## The problem
Take the data below and filter it for lines containing the word "representativeness"; show each line found.

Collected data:
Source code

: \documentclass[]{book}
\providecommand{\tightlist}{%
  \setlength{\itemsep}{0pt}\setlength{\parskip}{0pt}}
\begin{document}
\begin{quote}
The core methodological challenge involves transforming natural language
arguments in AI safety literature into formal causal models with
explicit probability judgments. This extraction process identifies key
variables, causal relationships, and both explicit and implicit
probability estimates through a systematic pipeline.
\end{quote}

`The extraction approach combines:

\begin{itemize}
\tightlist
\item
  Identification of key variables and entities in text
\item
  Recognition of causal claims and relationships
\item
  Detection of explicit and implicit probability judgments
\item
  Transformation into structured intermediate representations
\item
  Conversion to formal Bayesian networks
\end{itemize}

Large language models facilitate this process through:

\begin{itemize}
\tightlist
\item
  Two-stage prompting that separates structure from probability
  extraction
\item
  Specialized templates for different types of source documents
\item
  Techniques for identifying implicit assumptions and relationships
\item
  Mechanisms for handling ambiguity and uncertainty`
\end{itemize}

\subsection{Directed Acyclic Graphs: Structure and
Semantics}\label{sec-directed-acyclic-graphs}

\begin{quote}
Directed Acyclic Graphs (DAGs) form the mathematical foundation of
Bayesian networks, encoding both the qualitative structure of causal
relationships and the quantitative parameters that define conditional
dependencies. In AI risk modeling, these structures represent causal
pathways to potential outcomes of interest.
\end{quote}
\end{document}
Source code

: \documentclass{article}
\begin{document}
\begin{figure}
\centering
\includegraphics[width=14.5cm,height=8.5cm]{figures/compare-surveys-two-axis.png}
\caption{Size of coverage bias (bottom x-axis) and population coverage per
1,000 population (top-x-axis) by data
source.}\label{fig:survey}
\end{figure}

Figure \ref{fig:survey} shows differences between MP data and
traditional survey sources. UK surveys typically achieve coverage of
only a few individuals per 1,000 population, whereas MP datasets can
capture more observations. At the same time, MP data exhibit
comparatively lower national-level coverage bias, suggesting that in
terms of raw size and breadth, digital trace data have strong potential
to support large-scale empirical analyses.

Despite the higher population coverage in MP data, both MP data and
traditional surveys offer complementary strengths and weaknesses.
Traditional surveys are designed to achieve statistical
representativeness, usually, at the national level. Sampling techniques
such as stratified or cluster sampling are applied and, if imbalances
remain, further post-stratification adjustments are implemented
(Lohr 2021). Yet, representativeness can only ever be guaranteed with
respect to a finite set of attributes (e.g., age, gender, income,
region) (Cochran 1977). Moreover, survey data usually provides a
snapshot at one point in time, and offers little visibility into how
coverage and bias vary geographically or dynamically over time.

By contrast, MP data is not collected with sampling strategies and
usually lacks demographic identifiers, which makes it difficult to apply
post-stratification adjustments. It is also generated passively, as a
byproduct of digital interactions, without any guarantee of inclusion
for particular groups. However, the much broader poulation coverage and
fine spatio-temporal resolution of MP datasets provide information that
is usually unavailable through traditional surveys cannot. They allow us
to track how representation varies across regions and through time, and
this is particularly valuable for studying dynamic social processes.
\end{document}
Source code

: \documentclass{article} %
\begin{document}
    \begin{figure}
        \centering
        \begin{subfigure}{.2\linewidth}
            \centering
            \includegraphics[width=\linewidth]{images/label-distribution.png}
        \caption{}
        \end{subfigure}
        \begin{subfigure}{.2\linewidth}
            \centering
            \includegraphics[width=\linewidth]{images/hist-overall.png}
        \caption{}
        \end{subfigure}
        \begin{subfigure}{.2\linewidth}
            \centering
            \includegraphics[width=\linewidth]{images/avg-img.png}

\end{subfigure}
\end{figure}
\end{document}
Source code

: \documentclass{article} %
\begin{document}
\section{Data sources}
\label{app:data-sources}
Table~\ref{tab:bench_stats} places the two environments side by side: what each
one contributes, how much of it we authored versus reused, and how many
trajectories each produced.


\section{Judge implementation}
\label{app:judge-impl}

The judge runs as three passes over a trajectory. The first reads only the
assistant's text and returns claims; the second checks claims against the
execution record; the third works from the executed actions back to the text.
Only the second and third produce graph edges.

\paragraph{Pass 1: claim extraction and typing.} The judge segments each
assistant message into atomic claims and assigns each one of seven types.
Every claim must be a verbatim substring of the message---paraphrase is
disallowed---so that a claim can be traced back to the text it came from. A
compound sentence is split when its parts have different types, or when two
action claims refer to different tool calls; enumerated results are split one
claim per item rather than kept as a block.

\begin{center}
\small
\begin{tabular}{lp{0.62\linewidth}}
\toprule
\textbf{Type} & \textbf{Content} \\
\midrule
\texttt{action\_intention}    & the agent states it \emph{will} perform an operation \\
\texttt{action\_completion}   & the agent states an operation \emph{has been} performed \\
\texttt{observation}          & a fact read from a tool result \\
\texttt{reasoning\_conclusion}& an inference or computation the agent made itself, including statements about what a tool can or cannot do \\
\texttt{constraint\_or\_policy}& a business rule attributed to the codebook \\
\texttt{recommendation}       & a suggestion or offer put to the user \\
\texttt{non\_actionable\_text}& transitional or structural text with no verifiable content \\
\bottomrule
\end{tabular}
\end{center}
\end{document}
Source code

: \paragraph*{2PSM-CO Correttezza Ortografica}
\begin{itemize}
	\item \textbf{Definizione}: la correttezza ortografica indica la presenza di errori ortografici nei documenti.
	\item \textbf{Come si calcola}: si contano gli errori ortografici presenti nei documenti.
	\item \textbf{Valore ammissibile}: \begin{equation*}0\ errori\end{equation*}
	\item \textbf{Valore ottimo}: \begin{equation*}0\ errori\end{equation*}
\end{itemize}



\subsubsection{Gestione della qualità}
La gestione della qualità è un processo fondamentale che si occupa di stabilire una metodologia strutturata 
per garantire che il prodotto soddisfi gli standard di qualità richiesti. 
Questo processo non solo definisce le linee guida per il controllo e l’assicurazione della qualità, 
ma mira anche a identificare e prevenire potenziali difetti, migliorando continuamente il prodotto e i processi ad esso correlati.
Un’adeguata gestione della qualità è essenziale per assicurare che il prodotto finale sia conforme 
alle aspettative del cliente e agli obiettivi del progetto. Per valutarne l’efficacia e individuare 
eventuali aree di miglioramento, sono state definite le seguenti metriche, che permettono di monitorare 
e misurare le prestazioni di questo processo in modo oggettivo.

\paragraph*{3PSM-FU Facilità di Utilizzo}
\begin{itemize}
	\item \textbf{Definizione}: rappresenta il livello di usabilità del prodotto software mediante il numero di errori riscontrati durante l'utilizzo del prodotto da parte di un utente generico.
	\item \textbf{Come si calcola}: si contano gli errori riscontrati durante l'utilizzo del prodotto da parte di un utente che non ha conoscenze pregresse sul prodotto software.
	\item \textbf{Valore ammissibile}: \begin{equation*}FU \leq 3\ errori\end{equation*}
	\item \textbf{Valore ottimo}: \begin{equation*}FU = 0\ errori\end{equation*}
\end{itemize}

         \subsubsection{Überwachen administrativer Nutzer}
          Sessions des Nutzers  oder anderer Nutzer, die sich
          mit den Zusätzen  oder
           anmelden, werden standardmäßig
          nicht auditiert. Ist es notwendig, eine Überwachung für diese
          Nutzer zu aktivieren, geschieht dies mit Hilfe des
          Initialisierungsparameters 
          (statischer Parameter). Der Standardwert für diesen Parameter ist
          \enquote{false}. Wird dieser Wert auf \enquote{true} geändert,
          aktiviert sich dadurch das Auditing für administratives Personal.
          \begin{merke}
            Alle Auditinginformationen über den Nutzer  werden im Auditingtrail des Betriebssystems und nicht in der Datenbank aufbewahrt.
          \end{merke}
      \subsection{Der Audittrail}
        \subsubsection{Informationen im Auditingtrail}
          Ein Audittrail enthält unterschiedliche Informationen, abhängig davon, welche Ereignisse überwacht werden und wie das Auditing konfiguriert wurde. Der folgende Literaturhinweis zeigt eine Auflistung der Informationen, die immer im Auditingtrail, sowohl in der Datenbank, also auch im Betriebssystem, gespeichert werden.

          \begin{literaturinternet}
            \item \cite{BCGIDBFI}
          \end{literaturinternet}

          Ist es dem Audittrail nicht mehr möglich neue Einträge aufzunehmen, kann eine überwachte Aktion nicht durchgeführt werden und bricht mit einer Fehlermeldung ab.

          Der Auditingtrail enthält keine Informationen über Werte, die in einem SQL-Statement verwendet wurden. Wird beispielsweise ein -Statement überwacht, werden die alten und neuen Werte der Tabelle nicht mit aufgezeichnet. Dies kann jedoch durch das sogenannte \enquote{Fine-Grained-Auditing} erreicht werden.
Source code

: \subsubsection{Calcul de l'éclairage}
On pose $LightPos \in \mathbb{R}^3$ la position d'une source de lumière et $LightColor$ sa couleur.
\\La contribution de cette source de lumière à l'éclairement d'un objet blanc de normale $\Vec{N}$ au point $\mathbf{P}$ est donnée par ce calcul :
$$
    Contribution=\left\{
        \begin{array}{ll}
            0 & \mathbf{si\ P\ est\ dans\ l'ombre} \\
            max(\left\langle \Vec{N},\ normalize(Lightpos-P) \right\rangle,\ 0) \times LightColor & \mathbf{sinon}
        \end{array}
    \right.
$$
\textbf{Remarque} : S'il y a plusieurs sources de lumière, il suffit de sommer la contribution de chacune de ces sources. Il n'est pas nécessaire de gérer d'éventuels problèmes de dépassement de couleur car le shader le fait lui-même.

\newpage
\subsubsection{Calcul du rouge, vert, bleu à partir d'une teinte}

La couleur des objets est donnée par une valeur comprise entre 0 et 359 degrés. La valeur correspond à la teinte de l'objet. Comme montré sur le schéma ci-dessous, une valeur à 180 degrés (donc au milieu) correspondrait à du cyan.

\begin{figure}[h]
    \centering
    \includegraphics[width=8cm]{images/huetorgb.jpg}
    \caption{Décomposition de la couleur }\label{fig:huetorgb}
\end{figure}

## Finished task
representativeness, usually, at the national level. Sampling techniques
(Lohr 2021). Yet, representativeness can only ever be guaranteed with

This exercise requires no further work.